Arrivé après tous les autres, il installa un autre marabout Fodouyé Diallo, chef du clan des Djimbalabhés à Maléya côté Nord de Labé. Il eût pour rôle de conclure les séances des assemblées locales. Les Djimblalbhés continuent de jouer ce rôle dans les mosquées et les assemblées dans le Labé. Ces personnalités furent intégrées dans le Conseil des Sages du Diwal.

Karamoko Alfa n’a fait aucune discrimination entre musulmans du fait de leurs origines ou de leurs clans et il est resté fidèle à ses amitiés. C’est ainsi qu’il a entretenu d’excellentes relations avec les Jakankés, les Sarakolés, les Toucouleurs et les Malinkés reçus à bras ouverts dans le Diwal de Labé. C’est ainsi qu’un grand marabout Jakanké, Gassama, venant de Kankan, s’installa dans la région de Wôra (Mali) où il fonda le village de Touba-Bako. Karamoko Souman Fodé fut son grand ami qui l’assista dans la construction de la mosquée de Labé. Plus tard, les Jakankés fondèrent plusieurs villages à travers le Fouta, surtout dans le vaste Diwal de Labé, notamment à Touba, Bakôni, Fétoyambi, Soumma etc… Les Jakankés ne se cantonnèrent dans la sphère religieuse et le commerce, évitant de se mêler des affaires politiques.

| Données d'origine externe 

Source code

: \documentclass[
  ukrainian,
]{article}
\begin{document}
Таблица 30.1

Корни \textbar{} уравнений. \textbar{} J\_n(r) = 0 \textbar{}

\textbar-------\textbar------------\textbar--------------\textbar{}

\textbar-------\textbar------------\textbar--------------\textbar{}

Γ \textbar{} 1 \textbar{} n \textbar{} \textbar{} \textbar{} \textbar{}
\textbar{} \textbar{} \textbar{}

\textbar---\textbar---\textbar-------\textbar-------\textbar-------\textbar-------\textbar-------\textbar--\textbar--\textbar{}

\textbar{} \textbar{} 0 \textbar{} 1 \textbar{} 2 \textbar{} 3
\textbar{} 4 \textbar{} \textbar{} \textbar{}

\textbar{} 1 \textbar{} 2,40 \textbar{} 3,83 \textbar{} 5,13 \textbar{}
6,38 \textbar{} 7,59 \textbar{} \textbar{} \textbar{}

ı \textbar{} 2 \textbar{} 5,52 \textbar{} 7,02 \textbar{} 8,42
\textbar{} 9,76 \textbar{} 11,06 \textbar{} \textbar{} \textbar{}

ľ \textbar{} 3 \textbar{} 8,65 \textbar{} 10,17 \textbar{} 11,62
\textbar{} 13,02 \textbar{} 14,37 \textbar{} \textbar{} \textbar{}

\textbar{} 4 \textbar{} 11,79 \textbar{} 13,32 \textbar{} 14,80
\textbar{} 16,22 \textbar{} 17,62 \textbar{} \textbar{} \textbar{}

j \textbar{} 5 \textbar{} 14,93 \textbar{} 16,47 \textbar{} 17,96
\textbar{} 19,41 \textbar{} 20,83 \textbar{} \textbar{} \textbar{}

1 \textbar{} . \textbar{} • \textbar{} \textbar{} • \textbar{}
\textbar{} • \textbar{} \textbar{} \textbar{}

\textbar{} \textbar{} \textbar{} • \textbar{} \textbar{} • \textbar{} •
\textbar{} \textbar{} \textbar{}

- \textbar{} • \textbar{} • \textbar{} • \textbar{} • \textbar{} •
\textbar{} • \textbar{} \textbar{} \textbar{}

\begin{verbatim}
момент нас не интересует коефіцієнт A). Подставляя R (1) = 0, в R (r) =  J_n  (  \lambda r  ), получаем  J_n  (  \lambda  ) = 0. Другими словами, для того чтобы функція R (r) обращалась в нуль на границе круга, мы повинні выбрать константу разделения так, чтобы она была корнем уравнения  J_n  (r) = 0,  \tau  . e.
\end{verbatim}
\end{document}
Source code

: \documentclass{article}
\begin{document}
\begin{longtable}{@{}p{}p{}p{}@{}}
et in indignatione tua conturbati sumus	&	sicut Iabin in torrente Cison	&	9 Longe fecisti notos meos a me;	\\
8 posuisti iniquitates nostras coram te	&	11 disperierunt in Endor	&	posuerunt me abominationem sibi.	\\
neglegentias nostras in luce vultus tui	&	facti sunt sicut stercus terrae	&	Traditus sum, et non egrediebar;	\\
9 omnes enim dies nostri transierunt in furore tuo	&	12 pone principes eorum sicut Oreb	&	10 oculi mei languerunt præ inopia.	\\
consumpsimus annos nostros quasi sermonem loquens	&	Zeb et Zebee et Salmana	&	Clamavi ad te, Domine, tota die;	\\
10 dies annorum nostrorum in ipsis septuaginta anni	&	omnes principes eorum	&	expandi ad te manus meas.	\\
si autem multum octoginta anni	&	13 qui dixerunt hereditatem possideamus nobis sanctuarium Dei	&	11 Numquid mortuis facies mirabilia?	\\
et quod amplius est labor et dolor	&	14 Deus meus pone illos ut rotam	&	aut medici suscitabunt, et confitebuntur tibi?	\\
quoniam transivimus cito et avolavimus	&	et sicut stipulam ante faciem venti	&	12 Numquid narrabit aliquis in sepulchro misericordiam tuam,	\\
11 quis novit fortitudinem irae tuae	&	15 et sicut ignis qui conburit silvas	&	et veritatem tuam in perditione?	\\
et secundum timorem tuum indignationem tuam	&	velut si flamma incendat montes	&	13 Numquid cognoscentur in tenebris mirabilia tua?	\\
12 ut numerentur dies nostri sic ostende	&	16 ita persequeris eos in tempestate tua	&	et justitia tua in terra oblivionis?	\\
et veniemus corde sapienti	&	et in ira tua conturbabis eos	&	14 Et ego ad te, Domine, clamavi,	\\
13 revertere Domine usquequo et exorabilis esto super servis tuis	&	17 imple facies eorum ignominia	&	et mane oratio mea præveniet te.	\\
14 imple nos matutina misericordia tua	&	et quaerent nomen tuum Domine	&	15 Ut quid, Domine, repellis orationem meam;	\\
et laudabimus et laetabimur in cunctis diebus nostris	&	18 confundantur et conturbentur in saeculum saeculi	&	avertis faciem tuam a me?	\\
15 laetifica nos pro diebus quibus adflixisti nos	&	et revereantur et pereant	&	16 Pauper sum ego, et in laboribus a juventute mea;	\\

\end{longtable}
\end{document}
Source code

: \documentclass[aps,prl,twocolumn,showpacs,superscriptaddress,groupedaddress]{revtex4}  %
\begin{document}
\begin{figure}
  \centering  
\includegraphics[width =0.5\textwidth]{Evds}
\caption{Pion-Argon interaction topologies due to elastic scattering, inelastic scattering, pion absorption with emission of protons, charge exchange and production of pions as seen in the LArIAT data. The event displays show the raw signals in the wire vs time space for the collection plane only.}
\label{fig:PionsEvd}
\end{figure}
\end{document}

Selon des informations orales, son ami Sarakolé, Silâ Makan qu’il avait connu au cours de son séjour d’étude dans le Bhoundou et avec lequel il se lia d’une grande amitié, vint le rejoindre définitivement à Labé après avoir séjourné dans plusieurs contrées du Fouta, notamment à Timbo et à Kolladhé où il fonda respectivement les villages de Sârè Bowal et Silaya.

Dans le Labé, il préféra s’installer à l’Ouest du Diwal, dans la vallée fertile de la Komba et créa le village de Manda. D’autres membres de son clan qui le rejoignirent s’installèrent dans le voisinage, notamment à Linsan et à Badougoula au bord des rives de Bantala. Les Sarakolés s’occupaient principalement du commerce.

Les griots (Farba –Awloubhés) venus en grande majorité de Bhoundou, fins orateurs et habiles négociateurs et les Djélis, grands chanteurs et chroniqueurs (venus du pays mandingue), gagnèrent en grand nombre le Diwal de Labé. La plupart d’entre eux accompagnaient les rois au cours de leurs sorties. Ils devinrent la mémoire vivante de l’histoire du Fouta et particulièrement du Labé. (1)

Les Malinkés, comprenant des artisans et des dioulas furent bien reçus dans le cadre de l’exercice de leurs métiers consistant notamment à la vente de fusils, de la poudre à canon, des colas et de la traite des esclaves.
Tout le long de son itinéraire Karamoko Alfa a multiplié les écoles coraniques et porté une attention toute particulière à son fonctionnement. Son exemple fut largement suivi dans le Diwal et ses environs. Les effets porteurs qui en résultèrent permirent d’asseoir les fondements de l’organisation et facilitèrent la communication, élément clé de la gouvernance.

Ainsi, des foyers islamiques de référence comme Labé, Koula, Madina Nyannou, Bassara, Yéléta, Diawoya, Sagalè, Dalein etc… connurent un grand rayonnement qui se maintient de nos jours. La complémentarité et le rapprochement entre le pouvoir temporel et spirituel permirent de hisser le Fouta au rang de pays ayant atteint un niveau culturel appréciable. Les autres Diwés suivirent tous la même voie, en restant très motivés pour soutenir et encourager l’enseignement coranique.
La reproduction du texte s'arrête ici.